OFFENCES
AFL Regulations · Section 16, 17, 19, 20

Offences & Tribunal

Reportable offences, the match review panel, the tribunal, and the appeals process that decides suspensions.

A reportable offence is any on-field act that the AFL's match review panel deems worthy of a sanction. The system grades each incident by conduct, impact, and contact — then hands down a fine, a week, or sends the player to the tribunal to plead their case.

Reportable offences

Regulation 16 lists the categories of conduct that can be reported: striking, kicking, tripping, wrestling, engaging in rough conduct, making forceful contact to the head, charging, and making unreasonable or unnecessary contact with an umpire — among others. The list is long, because the game produces a wide variety of incidents that require adjudication.

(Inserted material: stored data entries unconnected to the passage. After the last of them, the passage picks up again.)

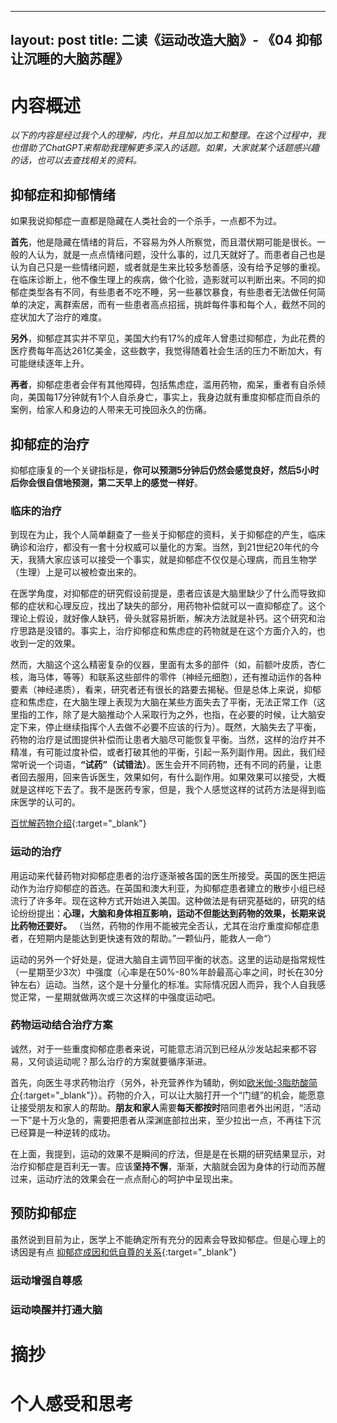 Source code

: 
---
layout: post
title:  二读《运动改造大脑》- 《04 抑郁 让沉睡的大脑苏醒》
---

# 内容概述

*以下的内容是经过我个人的理解，内化，并且加以加工和整理。在这个过程中，我也借助了ChatGPT来帮助我理解更多深入的话题。如果，大家就某个话题感兴趣的话，也可以去查找相关的资料。*

## 抑郁症和抑郁情绪

如果我说抑郁症一直都是隐藏在人类社会的一个杀手，一点都不为过。

**首先**，他是隐藏在情绪的背后，不容易为外人所察觉，而且潜伏期可能是很长。一般的人认为，就是一点点情绪问题，没什么事的，过几天就好了。而患者自己也是认为自己只是一些情绪问题，或者就是生来比较多愁善感，没有给予足够的重视。在临床诊断上，他不像生理上的疾病，做个化验，造影就可以判断出来。不同的抑郁症类型各有不同，有些患者不吃不睡，另一些暴饮暴食，有些患者无法做任何简单的决定，离群索居，而有一些患者高点招摇，挑衅每件事和每个人，截然不同的症状加大了治疗的难度。

**另外**，抑郁症其实并不罕见，美国大约有17%的成年人曾患过抑郁症，为此花费的医疗费每年高达261亿美金，这些数字，我觉得随着社会生活的压力不断加大，有可能继续逐年上升。

**再者**，抑郁症患者会伴有其他障碍，包括焦虑症，滥用药物，痴呆，重者有自杀倾向，美国每17分钟就有1个人自杀身亡，事实上，我身边就有重度抑郁症而自杀的案例，给家人和身边的人带来无可挽回永久的伤痛。


## 抑郁症的治疗

抑郁症康复的一个关键指标是，**你可以预测5分钟后仍然会感觉良好，然后5小时后你会很自信地预测，第二天早上的感觉一样好**。

### 临床的治疗

到现在为止，我个人简单翻查了一些关于抑郁症的资料，关于抑郁症的产生，临床确诊和治疗，都没有一套十分权威可以量化的方案。当然，到21世纪20年代的今天，我猜大家应该可以接受一个事实，就是抑郁症不仅仅是心理病，而且生物学（生理）上是可以被检查出来的。

在医学角度，对抑郁症的研究假设前提是，患者应该是大脑里缺少了什么而导致抑郁的症状和心理反应，找出了缺失的部分，用药物补偿就可以一直抑郁症了。这个理论上假设，就好像人缺钙，骨头就容易折断，解决方法就是补钙。这个研究和治疗思路是没错的。事实上，治疗抑郁症和焦虑症的药物就是在这个方面介入的，也收到一定的效果。

然而，大脑这个这么精密复杂的仪器，里面有太多的部件（如，前额叶皮质，杏仁核，海马体，等等）和联系这些部件的零件（神经元细胞），还有推动运作的各种要素（神经递质），看来，研究者还有很长的路要去揭秘。但是总体上来说，抑郁症和焦虑症，在大脑生理上表现为大脑在某些方面失去了平衡，无法正常工作（这里指的工作，除了是大脑推动个人采取行为之外，也指，在必要的时候，让大脑安定下来，停止继续指挥个人去做不必要不应该的行为）。既然，大脑失去了平衡，药物的治疗是试图提供补偿而让患者大脑尽可能恢复平衡。当然，这样的治疗并不精准，有可能过度补偿，或者打破其他的平衡，引起一系列副作用。因此，我们经常听说一个词语，**“试药”（试错法）**。医生会开不同药物，还有不同的药量，让患者回去服用，回来告诉医生，效果如何，有什么副作用。如果效果可以接受，大概就是这样吃下去了。我不是医药专家，但是，我个人感觉这样的试药方法是得到临床医学的认可的。

[百忧解药物介绍](https://chatgpt.com/share/66ff8a69-7944-800c-8412-6601aafcdc41){:target="_blank"}

### 运动的治疗

用运动来代替药物对抑郁症患者的治疗逐渐被各国的医生所接受。英国的医生把运动作为治疗抑郁症的首选。在英国和澳大利亚，为抑郁症患者建立的散步小组已经流行了许多年。现在这种方式开始进入美国。这种做法是有研究基础的，研究的结论纷纷提出：**心理，大脑和身体相互影响，运动不但能达到药物的效果，长期来说比药物还要好。** （当然，药物的作用不能被完全否认，尤其在治疗重度抑郁症患者，在短期内是能达到更快速有效的帮助。”一颗仙丹，能救人一命“）

运动的另外一个好处是，促进大脑自主调节回平衡的状态。这里的运动是指常规性（一星期至少3次）中强度（心率是在50%-80%年龄最高心率之间，时长在30分钟左右）运动。当然，这个是十分量化的标准。实际情况因人而异，我个人自我感觉正常，一星期就做两次或三次这样的中强度运动吧。

### 药物运动结合治疗方案

诚然，对于一些重度抑郁症患者来说，可能意志消沉到已经从沙发站起来都不容易，又何谈运动呢？那么治疗的方案就要循序渐进。

首先，向医生寻求药物治疗（另外，补充营养作为辅助，例如[欧米伽-3脂肪酸简介](https://chatgpt.com/share/67088682-68c8-800c-aaca-8ac80a34ed8d){:target="_blank"}）。药物的介入，可以让大脑打开一个“门缝”的机会，能愿意让接受朋友和家人的帮助。**朋友和家人**需要**每天都按时**陪同患者外出闲逛，“活动一下”是十万火急的，需要把患者从深渊底部拉出来，至少拉出一点，不再往下沉已经算是一种逆转的成功。

在上面，我提到，运动的效果不是瞬间的疗法，但是是在长期的研究结果显示，对治疗抑郁症是百利无一害。应该**坚持不懈**，渐渐，大脑就会因为身体的行动而苏醒过来，运动疗法的效果会在一点点耐心的呵护中呈现出来。


## 预防抑郁症

虽然说到目前为止，医学上不能确定所有充分的因素会导致抑郁症。但是心理上的诱因是有点
[抑郁症成因和低自尊的关系](https://chatgpt.com/share/6708807c-0980-800c-a4b8-aaeba61a158f){:target="_blank"}

### 运动增强自尊感
### 运动唤醒并打通大脑



# 摘抄



# 个人感受和思考




















<!--stackedit_data:
eyJoaXN0b3J5IjpbLTEwODcyMDQ3NTAsLTEzOTY5MjU5MzQsLT
k0NjE4NTUyLDExODU1MzYzODIsMTg0Mjc5NjcxMSwtODIxMDUy
OTAwLDM1ODgyNDExNV19
-->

A Player or Official shall be guilty of a Reportable Offence if they engage in any of the conduct set out in this Regulation 16.

Match Review Officer

The Match Review Officer (MRO) reviews all reportable incidents after each round and classifies them using the Conduct × Impact × Contact matrix. Each category carries a grading — intentional, careless, or accidental for conduct; severe, high, medium, or low for impact; and high, body, or groin for contact.

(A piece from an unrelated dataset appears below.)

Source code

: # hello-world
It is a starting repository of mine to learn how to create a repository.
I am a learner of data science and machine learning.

The combination of gradings produces a financial sanction or a suspension. A player can accept the MRO's proposed penalty (usually with an early plea discount) or challenge it at the Tribunal.

The Match Review Officer shall consider the conduct, impact and contact of the Reportable Offence in determining the appropriate sanction.

The Tribunal

The AFL Tribunal (Regulation 19) is the adjudicating body that hears contested charges. It comprises a chairman and a panel of three — typically former players — who consider evidence, video, and submissions from both sides. Decisions are made on the balance of probabilities, a lower standard than criminal "beyond reasonable doubt".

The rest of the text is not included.